■ Activity
What is the count of lines below that include "controller"? Reply with nothing else.

(Items from a dataset)
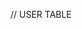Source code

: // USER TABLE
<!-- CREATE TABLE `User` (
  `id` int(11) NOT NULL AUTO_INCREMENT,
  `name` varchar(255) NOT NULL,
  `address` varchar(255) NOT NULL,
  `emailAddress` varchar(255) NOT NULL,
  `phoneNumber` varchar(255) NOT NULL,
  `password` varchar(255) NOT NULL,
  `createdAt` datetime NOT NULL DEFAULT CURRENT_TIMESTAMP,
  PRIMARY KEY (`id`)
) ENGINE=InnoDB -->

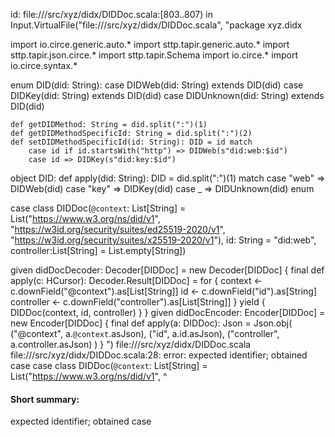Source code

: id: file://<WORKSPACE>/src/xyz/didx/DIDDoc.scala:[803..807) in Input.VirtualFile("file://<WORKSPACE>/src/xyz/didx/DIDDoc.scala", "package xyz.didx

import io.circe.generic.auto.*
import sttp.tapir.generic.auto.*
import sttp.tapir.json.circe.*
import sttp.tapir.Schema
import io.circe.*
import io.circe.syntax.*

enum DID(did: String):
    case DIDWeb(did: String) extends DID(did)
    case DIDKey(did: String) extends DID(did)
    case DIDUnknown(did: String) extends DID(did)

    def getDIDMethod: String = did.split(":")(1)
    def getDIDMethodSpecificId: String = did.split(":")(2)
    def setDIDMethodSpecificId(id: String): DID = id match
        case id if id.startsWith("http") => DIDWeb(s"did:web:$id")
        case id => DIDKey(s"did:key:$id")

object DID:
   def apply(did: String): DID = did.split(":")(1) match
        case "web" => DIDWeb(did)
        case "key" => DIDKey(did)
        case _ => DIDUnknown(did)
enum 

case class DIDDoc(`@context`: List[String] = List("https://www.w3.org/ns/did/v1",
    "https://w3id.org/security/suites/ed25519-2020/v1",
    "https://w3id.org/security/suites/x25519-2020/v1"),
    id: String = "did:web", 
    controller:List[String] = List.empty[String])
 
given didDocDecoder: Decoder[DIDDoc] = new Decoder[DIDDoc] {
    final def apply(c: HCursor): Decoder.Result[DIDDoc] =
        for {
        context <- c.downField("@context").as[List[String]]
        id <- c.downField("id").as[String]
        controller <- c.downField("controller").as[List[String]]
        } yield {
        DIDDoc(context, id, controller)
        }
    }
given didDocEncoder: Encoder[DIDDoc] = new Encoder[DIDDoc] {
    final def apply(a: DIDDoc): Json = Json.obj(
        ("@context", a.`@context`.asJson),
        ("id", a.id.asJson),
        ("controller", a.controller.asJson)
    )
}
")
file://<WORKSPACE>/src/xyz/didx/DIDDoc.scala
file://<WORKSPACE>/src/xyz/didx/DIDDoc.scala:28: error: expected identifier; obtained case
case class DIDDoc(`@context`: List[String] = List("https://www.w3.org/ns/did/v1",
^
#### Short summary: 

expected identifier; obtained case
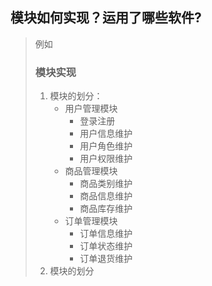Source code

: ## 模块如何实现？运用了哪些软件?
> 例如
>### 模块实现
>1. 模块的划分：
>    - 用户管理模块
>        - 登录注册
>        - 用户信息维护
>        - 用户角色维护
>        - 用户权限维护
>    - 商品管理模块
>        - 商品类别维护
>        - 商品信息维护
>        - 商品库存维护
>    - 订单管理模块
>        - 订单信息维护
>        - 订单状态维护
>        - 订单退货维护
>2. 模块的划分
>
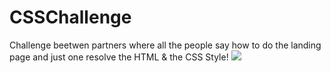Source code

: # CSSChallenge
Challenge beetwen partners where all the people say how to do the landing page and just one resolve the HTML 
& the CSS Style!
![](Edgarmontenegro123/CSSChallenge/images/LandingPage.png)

■ Your solution
4